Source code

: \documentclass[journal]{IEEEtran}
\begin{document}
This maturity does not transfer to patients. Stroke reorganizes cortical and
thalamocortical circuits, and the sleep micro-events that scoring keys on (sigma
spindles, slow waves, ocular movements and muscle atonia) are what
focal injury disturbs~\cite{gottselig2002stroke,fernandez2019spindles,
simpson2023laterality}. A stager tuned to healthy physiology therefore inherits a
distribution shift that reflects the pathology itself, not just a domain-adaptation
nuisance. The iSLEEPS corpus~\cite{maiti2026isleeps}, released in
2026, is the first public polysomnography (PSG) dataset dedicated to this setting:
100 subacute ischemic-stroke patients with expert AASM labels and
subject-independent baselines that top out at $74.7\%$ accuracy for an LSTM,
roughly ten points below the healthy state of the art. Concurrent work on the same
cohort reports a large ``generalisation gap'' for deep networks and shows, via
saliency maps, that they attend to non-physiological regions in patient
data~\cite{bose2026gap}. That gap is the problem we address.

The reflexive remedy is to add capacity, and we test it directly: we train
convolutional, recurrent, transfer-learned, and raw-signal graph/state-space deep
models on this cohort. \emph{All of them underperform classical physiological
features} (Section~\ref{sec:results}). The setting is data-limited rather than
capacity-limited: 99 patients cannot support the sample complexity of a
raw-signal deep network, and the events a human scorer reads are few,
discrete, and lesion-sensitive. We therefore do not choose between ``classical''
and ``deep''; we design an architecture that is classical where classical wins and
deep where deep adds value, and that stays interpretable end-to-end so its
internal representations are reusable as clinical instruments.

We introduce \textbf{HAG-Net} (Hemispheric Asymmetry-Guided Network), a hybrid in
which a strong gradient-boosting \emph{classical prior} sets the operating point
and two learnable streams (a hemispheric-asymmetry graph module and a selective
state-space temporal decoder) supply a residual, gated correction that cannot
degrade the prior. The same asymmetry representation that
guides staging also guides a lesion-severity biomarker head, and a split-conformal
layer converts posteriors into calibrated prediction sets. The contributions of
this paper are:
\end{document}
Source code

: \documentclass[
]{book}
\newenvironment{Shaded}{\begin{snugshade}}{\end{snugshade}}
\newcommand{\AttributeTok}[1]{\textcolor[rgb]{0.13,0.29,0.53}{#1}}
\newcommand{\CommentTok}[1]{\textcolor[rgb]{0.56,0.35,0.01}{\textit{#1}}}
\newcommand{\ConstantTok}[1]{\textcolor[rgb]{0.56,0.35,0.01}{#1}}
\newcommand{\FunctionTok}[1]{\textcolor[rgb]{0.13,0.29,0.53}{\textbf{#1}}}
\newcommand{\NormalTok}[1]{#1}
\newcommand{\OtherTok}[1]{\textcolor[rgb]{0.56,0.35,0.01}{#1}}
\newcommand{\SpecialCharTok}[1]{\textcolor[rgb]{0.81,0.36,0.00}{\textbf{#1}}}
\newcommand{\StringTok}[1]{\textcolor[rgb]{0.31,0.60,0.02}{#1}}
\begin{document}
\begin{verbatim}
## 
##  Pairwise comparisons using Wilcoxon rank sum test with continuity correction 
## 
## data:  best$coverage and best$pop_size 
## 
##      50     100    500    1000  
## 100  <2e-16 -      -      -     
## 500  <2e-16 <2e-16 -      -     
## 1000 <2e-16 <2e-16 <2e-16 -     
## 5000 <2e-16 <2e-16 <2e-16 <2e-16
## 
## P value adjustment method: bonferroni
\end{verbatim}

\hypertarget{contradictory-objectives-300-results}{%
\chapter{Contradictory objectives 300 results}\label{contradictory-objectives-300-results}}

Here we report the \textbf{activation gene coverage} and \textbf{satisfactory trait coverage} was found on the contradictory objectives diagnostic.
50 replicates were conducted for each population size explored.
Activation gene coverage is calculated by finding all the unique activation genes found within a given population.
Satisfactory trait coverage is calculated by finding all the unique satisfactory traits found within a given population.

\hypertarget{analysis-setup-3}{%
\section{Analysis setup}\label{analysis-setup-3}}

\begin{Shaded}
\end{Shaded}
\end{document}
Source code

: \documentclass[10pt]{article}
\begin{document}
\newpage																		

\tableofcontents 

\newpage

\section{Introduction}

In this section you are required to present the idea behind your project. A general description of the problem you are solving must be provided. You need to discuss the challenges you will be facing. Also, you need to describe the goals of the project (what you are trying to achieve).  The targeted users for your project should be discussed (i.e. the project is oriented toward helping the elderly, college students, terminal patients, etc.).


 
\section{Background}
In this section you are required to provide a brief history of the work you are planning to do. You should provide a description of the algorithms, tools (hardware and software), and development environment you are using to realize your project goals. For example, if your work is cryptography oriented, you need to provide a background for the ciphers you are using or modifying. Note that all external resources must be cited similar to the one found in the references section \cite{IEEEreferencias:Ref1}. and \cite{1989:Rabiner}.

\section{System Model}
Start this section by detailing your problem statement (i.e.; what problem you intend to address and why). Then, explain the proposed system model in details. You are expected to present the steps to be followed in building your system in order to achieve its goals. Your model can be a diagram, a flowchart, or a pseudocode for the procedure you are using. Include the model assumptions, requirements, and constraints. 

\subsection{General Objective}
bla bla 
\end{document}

::::::

*EXERCISE PROMPT*
Could you filter the material above and copy each line that holds the word "transfer"?

*RESPONSE*
This maturity does not transfer to patients. Stroke reorganizes cortical and
convolutional, recurrent, transfer-learned, and raw-signal graph/state-space deep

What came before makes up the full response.